Specializes in Med/Surg Tele.

I'm a dayshift nurse on a med/surg floor, and have been off orientation since Jan. 1. I feel the same way you do. The exact same things go through my mind, and I feel like the night shift nurse that follows me dreads it. I am trying to comfort myself with the fact that most all nurses have started out the way we have - no one comes out of the box knowing everything, giving flawless report, etc. I am on my feet running my whole shift with maybe 10 minutes to eat lunch and pee - so if something doesn't get done, it's not that I'm lazy. Slow, maybe, less experienced, yes - but not lazy. I have been told that it will get better. Maybe not at 6 months, maybe not at 1 year. I have been told by our unit educator that it took her two years to get over the dread she felt each morning coming into work. Hang in there! You're not alone!

Specializes in ED, ICU, MS/MT, PCU, CM, House Sup, Frontline mgr.

hang in there for no other reason but to no longer be a new grad! continue to gain work experience. with work experience, your time management will improve and so will your ability to recall important patient information and needs.

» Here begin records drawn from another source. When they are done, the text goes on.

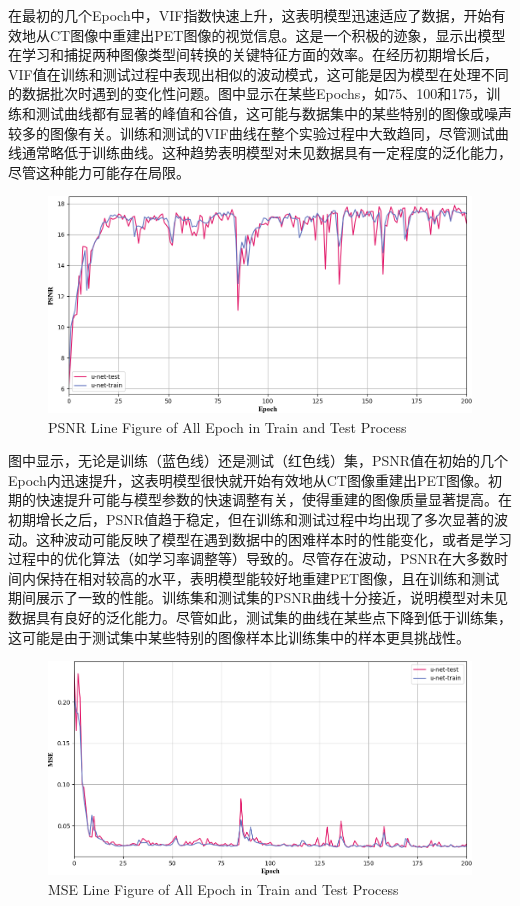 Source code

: \documentclass[twocolumn]{article}
\begin{document}
在最初的几个Epoch中，VIF指数快速上升，这表明模型迅速适应了数据，开始有效地从CT图像中重建出PET图像的视觉信息。这是一个积极的迹象，显示出模型在学习和捕捉两种图像类型间转换的关键特征方面的效率。在经历初期增长后，VIF值在训练和测试过程中表现出相似的波动模式，这可能是因为模型在处理不同的数据批次时遇到的变化性问题。图中显示在某些Epochs，如75、100和175，训练和测试曲线都有显著的峰值和谷值，这可能与数据集中的某些特别的图像或噪声较多的图像有关。训练和测试的VIF曲线在整个实验过程中大致趋同，尽管测试曲线通常略低于训练曲线。这种趋势表明模型对未见数据具有一定程度的泛化能力，尽管这种能力可能存在局限。

\begin{figure}[h]
    \centering
    \includegraphics[width=1.0\linewidth]{u-net/PSNR}
    \caption[psnr]{PSNR Line Figure of All Epoch in Train and Test Process}
    \label{fig:psnr}
\end{figure}

图中显示，无论是训练（蓝色线）还是测试（红色线）集，PSNR值在初始的几个Epoch内迅速提升，这表明模型很快就开始有效地从CT图像重建出PET图像。初期的快速提升可能与模型参数的快速调整有关，使得重建的图像质量显著提高。在初期增长之后，PSNR值趋于稳定，但在训练和测试过程中均出现了多次显著的波动。这种波动可能反映了模型在遇到数据中的困难样本时的性能变化，或者是学习过程中的优化算法（如学习率调整等）导致的。尽管存在波动，PSNR在大多数时间内保持在相对较高的水平，表明模型能较好地重建PET图像，且在训练和测试期间展示了一致的性能。训练集和测试集的PSNR曲线十分接近，说明模型对未见数据具有良好的泛化能力。尽管如此，测试集的曲线在某些点下降到低于训练集，这可能是由于测试集中某些特别的图像样本比训练集中的样本更具挑战性。

\begin{figure}[h]
    \centering
    \includegraphics[width=1.0\linewidth]{u-net/MSE}
    \caption[mse]{MSE Line Figure of All Epoch in Train and Test Process}
    \label{fig:mse}
\end{figure}
\end{document}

yes, it gets better!!! to build your nursing skills, focus your shifts on one goal per week and try to accomplish that one goal. once accomplished, reward yourself and set another goal for your nursing. i found this to help my time go by faster working on terrible floors and it improved my nursing skills. not to mention, it began to increase my confidence in my nursing abilities. lord knows that i did not gain any confidence from co-workers! speaking of bad co-workers, start applying to other facilities that you know will be a better fit (i call this application therapy).

by the way, i too work in a horrible department. however, since i did not quit the second week i started (like i wanted too), i gained the necessary work experience to leave for a better facility that will actually allow me the opportunities to become the type of nurse i want to be! in fact, i was able to filter out bad work environments due to formerly working on bad floors. gl!:up:

Here's my pep talk for you:

1.) Yes, it will get better. It may take a year or more. It all depends on your drive and pace. Don't let other people intimidate you.

2.) Yes, you cannot f@rt in your unit without other people knowing about it. Get used to it.

3.) Yes, they will repeatedly state your faults more than your accomplishments. Get used to it. "Remember last year when you plugged in the wrong dose for that IV?"

4. )Whenever I met these annoying people who do nothing but backstabb, gossip, pull you down and get away with everything, I just silently hope that they get a flat tire on the drive back home hehehe

Ha, ha, ha. I see this was posted seven years ago and I wonder if you are still a nurse. I have been a nurse for almost 10 years in med/surg. We have some positive things about our job. But it is usually a very hard job. I cope by working an non- benefited position on a part-time basis. But then again, I can afford to with all of the experience I bring to the table and my education level, my pay is generous.

This morning I was saying to myself, "Don't worry, you will be fine. If they put you on call or don't. If people are mean to you. If the patients are crazy. If they give you six patients and everything is understaffed."

I am pretty good at my job now and take my lunch and my breaks. I try not to take anything personally. I try not to care too much. I recognize that my environment creates stress and trauma to myself and everyone around me and to cut everyone a little bit of slack. I always try my best to be completely professional no matter what BS is being flung in my direction and no matter by whom. I just keep trying to do the impossible and live up to impossible expectations in an impossible environment with impossible situations. I fail every day.

I had trauma therapy for a year to achieve this attitude and I would not hesitate to go back to a PTSD specialist if I found myself not coping. But I can not work full time, I am a healer, a giver, and my life force is drained leaving me exhausted every day.

God himself holds me up.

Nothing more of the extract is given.